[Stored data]
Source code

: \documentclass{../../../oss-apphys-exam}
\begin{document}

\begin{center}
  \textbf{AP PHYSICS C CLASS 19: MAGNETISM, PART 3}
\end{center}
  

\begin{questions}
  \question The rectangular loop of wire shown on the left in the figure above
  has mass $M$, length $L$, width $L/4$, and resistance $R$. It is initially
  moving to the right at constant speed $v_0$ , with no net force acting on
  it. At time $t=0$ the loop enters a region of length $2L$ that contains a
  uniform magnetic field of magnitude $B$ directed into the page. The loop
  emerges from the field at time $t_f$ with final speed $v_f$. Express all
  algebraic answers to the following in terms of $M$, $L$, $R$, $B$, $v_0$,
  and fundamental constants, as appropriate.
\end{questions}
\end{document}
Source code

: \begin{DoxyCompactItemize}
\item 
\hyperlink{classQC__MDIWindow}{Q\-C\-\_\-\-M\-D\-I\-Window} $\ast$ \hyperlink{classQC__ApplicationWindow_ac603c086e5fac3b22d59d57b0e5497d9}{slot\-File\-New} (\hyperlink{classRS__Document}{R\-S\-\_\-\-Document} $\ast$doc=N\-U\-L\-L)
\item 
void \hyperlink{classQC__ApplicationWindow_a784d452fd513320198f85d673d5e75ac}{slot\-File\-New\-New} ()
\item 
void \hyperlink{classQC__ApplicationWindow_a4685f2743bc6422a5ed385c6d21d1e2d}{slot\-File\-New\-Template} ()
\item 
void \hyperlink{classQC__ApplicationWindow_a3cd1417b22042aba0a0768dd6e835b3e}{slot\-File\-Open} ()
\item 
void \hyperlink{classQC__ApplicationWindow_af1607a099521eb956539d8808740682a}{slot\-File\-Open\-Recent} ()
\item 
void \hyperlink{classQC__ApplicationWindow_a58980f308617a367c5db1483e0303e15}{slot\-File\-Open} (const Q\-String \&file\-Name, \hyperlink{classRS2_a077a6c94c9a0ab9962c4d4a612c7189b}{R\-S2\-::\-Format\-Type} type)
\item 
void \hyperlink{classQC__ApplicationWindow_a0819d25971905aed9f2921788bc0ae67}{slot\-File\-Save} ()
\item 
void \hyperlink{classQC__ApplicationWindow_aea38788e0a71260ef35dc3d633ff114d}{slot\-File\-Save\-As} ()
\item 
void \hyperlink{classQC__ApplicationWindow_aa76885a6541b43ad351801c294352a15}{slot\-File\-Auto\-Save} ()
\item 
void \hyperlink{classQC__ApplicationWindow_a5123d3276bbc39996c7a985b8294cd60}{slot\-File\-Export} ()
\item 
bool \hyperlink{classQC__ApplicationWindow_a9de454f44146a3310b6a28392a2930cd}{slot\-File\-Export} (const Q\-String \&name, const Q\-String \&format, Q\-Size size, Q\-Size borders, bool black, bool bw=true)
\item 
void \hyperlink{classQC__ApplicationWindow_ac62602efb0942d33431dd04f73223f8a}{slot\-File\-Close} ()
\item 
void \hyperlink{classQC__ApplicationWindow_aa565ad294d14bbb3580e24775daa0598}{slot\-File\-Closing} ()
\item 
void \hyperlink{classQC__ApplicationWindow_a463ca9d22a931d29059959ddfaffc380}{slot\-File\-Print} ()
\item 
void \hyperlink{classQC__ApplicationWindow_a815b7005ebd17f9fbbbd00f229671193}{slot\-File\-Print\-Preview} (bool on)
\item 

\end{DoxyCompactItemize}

• What you are asked to do:
Each entry above needs to be returned exactly as written.

• Solution to this problem:
Source code

: \documentclass{../../../oss-apphys-exam}
\begin{document}

\begin{center}
  \textbf{AP PHYSICS C CLASS 19: MAGNETISM, PART 3}
\end{center}
  

\begin{questions}
  \question The rectangular loop of wire shown on the left in the figure above
  has mass $M$, length $L$, width $L/4$, and resistance $R$. It is initially
  moving to the right at constant speed $v_0$ , with no net force acting on
  it. At time $t=0$ the loop enters a region of length $2L$ that contains a
  uniform magnetic field of magnitude $B$ directed into the page. The loop
  emerges from the field at time $t_f$ with final speed $v_f$. Express all
  algebraic answers to the following in terms of $M$, $L$, $R$, $B$, $v_0$,
  and fundamental constants, as appropriate.
\end{questions}
\end{document}
Source code

: \begin{DoxyCompactItemize}
\item 
\hyperlink{classQC__MDIWindow}{Q\-C\-\_\-\-M\-D\-I\-Window} $\ast$ \hyperlink{classQC__ApplicationWindow_ac603c086e5fac3b22d59d57b0e5497d9}{slot\-File\-New} (\hyperlink{classRS__Document}{R\-S\-\_\-\-Document} $\ast$doc=N\-U\-L\-L)
\item 
void \hyperlink{classQC__ApplicationWindow_a784d452fd513320198f85d673d5e75ac}{slot\-File\-New\-New} ()
\item 
void \hyperlink{classQC__ApplicationWindow_a4685f2743bc6422a5ed385c6d21d1e2d}{slot\-File\-New\-Template} ()
\item 
void \hyperlink{classQC__ApplicationWindow_a3cd1417b22042aba0a0768dd6e835b3e}{slot\-File\-Open} ()
\item 
void \hyperlink{classQC__ApplicationWindow_af1607a099521eb956539d8808740682a}{slot\-File\-Open\-Recent} ()
\item 
void \hyperlink{classQC__ApplicationWindow_a58980f308617a367c5db1483e0303e15}{slot\-File\-Open} (const Q\-String \&file\-Name, \hyperlink{classRS2_a077a6c94c9a0ab9962c4d4a612c7189b}{R\-S2\-::\-Format\-Type} type)
\item 
void \hyperlink{classQC__ApplicationWindow_a0819d25971905aed9f2921788bc0ae67}{slot\-File\-Save} ()
\item 
void \hyperlink{classQC__ApplicationWindow_aea38788e0a71260ef35dc3d633ff114d}{slot\-File\-Save\-As} ()
\item 
void \hyperlink{classQC__ApplicationWindow_aa76885a6541b43ad351801c294352a15}{slot\-File\-Auto\-Save} ()
\item 
void \hyperlink{classQC__ApplicationWindow_a5123d3276bbc39996c7a985b8294cd60}{slot\-File\-Export} ()
\item 
bool \hyperlink{classQC__ApplicationWindow_a9de454f44146a3310b6a28392a2930cd}{slot\-File\-Export} (const Q\-String \&name, const Q\-String \&format, Q\-Size size, Q\-Size borders, bool black, bool bw=true)
\item 
void \hyperlink{classQC__ApplicationWindow_ac62602efb0942d33431dd04f73223f8a}{slot\-File\-Close} ()
\item 
void \hyperlink{classQC__ApplicationWindow_aa565ad294d14bbb3580e24775daa0598}{slot\-File\-Closing} ()
\item 
void \hyperlink{classQC__ApplicationWindow_a463ca9d22a931d29059959ddfaffc380}{slot\-File\-Print} ()
\item 
void \hyperlink{classQC__ApplicationWindow_a815b7005ebd17f9fbbbd00f229671193}{slot\-File\-Print\-Preview} (bool on)
\item 

\end{DoxyCompactItemize}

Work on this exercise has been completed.